INDIA@75: Nano, the dream that died

It was meant to be the real people’s car, meeting the aspirations of Indian families but finally, it may have been its cheap price tag that did it in

By Brian de Souza calendar 15 Aug 2022 Views icon15448 Views Share - Share to Facebook Share to Twitter Share to LinkedIn Share to Whatsapp
INDIA@75: Nano, the dream that died

In June 2018, only one Nano was produced from Tata Motors’ Sanand plant and the company, at the time admitted that the car would not continue in its present form after 2019

Wind back to the 2008 Auto Expo. The crowds that gathered to witness the launch of the Nano had to be seen to be believed. The Nano was on the stage wrapped up, and a cheering crowd waited with bated breath for the on-stage appearance of Ratan Tata, the chairman of the company to come and do the honours.

 A UK journalist standing next to this writer had this to say: I have never seen such scenes as a journalist at the launch of a car.

The Nano launched on 23 March 2009 was the chairman’s brainchild, the idea  of which apparently originated when he saw a family of four squeezed together on a two-wheeler.
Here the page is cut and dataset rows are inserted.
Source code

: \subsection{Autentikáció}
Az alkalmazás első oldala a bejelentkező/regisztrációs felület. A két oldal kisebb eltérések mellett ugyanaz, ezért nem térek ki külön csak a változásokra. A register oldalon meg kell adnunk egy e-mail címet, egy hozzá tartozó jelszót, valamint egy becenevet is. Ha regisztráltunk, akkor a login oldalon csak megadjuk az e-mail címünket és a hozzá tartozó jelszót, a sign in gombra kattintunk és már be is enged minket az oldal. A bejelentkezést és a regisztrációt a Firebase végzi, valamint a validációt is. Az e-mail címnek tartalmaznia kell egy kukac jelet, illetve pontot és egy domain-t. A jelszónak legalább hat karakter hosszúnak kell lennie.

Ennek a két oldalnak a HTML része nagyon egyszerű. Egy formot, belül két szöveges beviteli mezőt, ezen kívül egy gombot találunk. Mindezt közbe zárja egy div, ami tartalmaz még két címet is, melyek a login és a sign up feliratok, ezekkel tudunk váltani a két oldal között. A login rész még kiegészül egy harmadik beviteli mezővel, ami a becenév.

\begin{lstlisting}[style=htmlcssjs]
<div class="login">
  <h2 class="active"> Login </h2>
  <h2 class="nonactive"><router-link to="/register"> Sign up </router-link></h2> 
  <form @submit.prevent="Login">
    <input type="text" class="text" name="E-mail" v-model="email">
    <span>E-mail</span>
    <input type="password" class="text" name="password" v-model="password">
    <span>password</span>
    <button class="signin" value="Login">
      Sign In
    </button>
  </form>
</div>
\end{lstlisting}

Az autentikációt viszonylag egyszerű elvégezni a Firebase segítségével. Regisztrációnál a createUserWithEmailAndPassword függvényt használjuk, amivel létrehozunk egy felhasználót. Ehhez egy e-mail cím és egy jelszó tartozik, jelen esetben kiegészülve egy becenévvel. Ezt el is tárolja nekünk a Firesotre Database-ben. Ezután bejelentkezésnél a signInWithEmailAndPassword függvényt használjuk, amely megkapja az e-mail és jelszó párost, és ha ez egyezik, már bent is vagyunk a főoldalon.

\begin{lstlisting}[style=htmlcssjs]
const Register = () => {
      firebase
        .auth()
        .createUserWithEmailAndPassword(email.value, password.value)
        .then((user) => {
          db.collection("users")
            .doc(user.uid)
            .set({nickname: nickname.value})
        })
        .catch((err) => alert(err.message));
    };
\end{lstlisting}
This led him to think that if Tata Motors could develop a car from the ground up and price it in the region of Rs 100,000, a lot of families would opt for the safety of the car, and perhaps even the status of owning one.

So, Tata’s engineers went about conceiving and designing the car and, one of the things that was plonked in it was the 700 cc powertrain of the Tata Ace. Led by Girish Wagh, now Tata Motors’s ED, and who earned his spurs as part of the Indica vendor development team, he led the 500-member team tasked with leading the Nano team.  Wagh’s biggest challenge was to define the product’s specifications as they went along. Unlike the Ace where the specs were known, in this project all “we had was a cost target,” Wagh recalled in an interview. With no car as a model to follow, it used the Maruti 800 for comparison. Among the many suppliers that got on board was Bosch that made starter motors and other parts.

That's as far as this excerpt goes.